TASK DIRECTIONS: Copy each entry precisely as written, and do not carry over the pictures.

Collected data entries
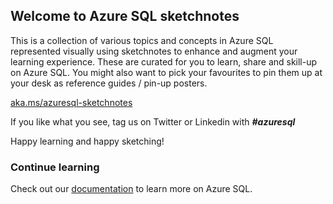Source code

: 
## Welcome to Azure SQL sketchnotes

This is a collection of various topics and concepts in Azure SQL represented visually using sketchnotes to enhance and augment your learning experience. These are curated for you to learn, share and skill-up on Azure SQL. You might also want to pick your favourites to pin them up at your desk as reference guides / pin-up posters.

[aka.ms/azuresql-sketchnotes](https://aka.ms/azuresql-sketchnotes)

If you like what you see, tag us on Twitter or Linkedin with ***#azuresql***

Happy learning and happy sketching!

### Continue learning

Check out our [documentation](https://docs.microsoft.com/en-us/azure/azure-sql//) to learn more on Azure SQL.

ANSWER AREA:
Source code

: 
## Welcome to Azure SQL sketchnotes

This is a collection of various topics and concepts in Azure SQL represented visually using sketchnotes to enhance and augment your learning experience. These are curated for you to learn, share and skill-up on Azure SQL. You might also want to pick your favourites to pin them up at your desk as reference guides / pin-up posters.

[aka.ms/azuresql-sketchnotes](https://aka.ms/azuresql-sketchnotes)

If you like what you see, tag us on Twitter or Linkedin with ***#azuresql***

Happy learning and happy sketching!

### Continue learning

Check out our [documentation](https://docs.microsoft.com/en-us/azure/azure-sql//) to learn more on Azure SQL.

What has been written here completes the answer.